AVAILABLE DATA:
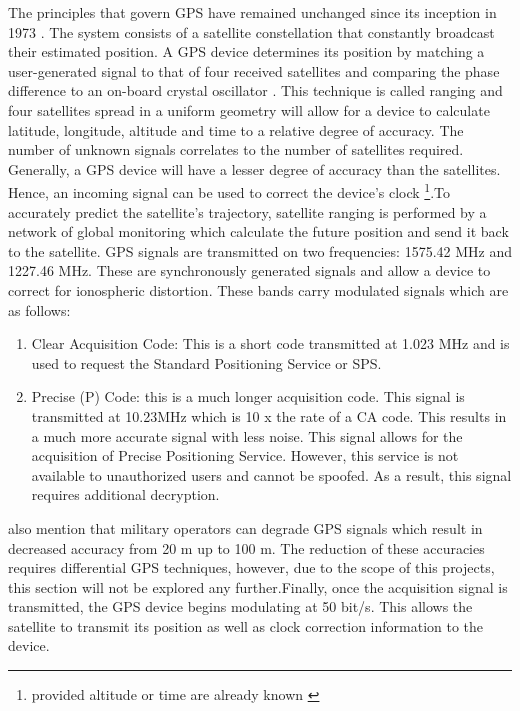 The principles that govern GPS have remained unchanged since its inception in 1973 \cite{spilker1996global}. The system consists of a satellite constellation that constantly broadcast their estimated position. A GPS device determines its position by matching a user-generated signal to that of four received satellites and comparing the phase difference to an on-board crystal oscillator \cite{spilker1996global}. This technique is called ranging and four satellites spread in a uniform geometry will allow for a device to calculate latitude, longitude, altitude and time to a relative degree of accuracy. The number of unknown signals correlates to the number of satellites required. Generally, a GPS device will have a lesser degree of accuracy than the satellites. Hence, an incoming signal can be used to correct the device's clock \footnote{provided altitude or time are already known \cite{spilker1996global}}.To accurately predict the satellite's trajectory, satellite ranging is performed by a network of global monitoring which calculate the future position and send it back to the satellite. GPS signals are transmitted on two frequencies: 1575.42 MHz and 1227.46 MHz\cite{spilker1996global}. These are synchronously generated signals and allow a device to correct for ionospheric distortion. These bands carry modulated signals which are as follows: \cite{spilker1996global}


\begin{enumerate}
	\item Clear Acquisition Code:  This is a short code transmitted at 1.023 MHz and is used to request the Standard Positioning Service or SPS.
	\item Precise (P) Code: this is a much longer acquisition code. This signal is transmitted at 10.23MHz which is 10 x the rate of a CA code. This results in a much more accurate signal with less noise. This signal allows for the acquisition of Precise Positioning Service. However, this service is not available to unauthorized users and cannot be spoofed. As a result, this signal requires additional decryption.    
\end{enumerate}

\textcite{spilker1996global} also mention that military operators can degrade GPS signals which result in decreased accuracy from 20 m up to 100 m. The reduction of these accuracies requires differential GPS techniques, however, due to the scope of this projects, this section will not be explored any further.Finally, once the acquisition signal is transmitted, the GPS device begins modulating at 50 bit/s. This allows the satellite to transmit its position as well as clock correction information to the device.\par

WORK TASK:
The records are given above. Copy each line in them that holds "allows".

WRITTEN RESPONSE:
	\item Precise (P) Code: this is a much longer acquisition code. This signal is transmitted at 10.23MHz which is 10 x the rate of a CA code. This results in a much more accurate signal with less noise. This signal allows for the acquisition of Precise Positioning Service. However, this service is not available to unauthorized users and cannot be spoofed. As a result, this signal requires additional decryption.    
\textcite{spilker1996global} also mention that military operators can degrade GPS signals which result in decreased accuracy from 20 m up to 100 m. The reduction of these accuracies requires differential GPS techniques, however, due to the scope of this projects, this section will not be explored any further.Finally, once the acquisition signal is transmitted, the GPS device begins modulating at 50 bit/s. This allows the satellite to transmit its position as well as clock correction information to the device.\par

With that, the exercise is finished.